▶ _Your assignment_
Work out how many lines in the records below include the string "interactive", and reply with that number alone.
== Extracted information ==
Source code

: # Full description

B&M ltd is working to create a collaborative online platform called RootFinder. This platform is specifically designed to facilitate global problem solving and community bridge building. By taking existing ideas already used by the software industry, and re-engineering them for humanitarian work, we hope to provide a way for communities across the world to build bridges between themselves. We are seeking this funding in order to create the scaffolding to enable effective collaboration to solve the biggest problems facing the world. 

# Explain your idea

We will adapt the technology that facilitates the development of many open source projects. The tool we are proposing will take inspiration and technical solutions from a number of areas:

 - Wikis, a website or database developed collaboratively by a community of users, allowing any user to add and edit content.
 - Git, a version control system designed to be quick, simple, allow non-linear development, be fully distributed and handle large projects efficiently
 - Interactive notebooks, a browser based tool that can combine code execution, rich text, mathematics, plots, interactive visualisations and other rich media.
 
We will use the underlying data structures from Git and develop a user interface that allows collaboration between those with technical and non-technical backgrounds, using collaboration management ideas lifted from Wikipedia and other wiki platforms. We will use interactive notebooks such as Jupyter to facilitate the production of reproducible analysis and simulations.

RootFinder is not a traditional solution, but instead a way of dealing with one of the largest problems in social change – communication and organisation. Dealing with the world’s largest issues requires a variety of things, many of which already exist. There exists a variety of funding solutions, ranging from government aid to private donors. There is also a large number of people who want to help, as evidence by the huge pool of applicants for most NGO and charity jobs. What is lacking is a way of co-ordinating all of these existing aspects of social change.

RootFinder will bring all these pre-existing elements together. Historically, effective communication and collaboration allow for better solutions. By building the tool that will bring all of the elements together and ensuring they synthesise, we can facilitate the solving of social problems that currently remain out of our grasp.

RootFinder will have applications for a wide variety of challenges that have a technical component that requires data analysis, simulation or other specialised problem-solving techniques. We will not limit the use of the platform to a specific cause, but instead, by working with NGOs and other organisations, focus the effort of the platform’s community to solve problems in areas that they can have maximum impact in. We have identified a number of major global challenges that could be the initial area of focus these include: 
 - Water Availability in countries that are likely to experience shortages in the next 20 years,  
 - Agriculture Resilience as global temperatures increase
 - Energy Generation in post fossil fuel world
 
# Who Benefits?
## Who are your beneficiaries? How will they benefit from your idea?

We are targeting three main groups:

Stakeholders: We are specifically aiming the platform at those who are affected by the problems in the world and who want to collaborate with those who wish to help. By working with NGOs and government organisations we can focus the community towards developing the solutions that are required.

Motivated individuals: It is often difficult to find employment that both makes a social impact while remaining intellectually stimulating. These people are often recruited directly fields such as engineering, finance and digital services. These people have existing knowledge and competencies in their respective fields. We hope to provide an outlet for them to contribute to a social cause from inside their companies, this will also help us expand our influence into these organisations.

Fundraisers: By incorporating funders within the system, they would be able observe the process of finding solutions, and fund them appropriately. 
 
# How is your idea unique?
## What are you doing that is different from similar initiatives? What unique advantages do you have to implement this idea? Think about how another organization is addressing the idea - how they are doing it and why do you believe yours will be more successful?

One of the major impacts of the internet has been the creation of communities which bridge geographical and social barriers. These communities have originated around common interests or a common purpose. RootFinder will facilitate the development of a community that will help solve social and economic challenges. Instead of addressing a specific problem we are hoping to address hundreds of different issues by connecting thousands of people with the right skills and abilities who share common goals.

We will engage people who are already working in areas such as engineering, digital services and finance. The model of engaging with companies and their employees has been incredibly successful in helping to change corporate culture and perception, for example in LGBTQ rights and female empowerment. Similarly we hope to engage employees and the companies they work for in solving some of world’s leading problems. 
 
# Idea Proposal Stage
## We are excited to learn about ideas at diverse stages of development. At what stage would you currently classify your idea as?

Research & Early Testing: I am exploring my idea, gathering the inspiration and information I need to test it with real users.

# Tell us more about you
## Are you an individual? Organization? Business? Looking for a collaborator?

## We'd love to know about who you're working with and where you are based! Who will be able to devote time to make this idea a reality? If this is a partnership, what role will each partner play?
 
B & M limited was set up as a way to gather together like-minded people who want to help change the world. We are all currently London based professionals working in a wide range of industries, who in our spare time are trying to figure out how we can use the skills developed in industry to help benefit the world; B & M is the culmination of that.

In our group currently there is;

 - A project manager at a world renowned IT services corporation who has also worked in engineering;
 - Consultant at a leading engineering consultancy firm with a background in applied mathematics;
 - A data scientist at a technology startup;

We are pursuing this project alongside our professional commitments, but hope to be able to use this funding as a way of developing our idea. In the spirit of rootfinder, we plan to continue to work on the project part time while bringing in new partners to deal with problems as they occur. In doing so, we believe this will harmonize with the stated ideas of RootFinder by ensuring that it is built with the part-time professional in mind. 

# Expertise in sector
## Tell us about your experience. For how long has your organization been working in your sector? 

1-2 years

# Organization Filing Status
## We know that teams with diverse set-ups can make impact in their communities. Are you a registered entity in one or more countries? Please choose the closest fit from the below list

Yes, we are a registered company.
===
▶ _Exercise response_
2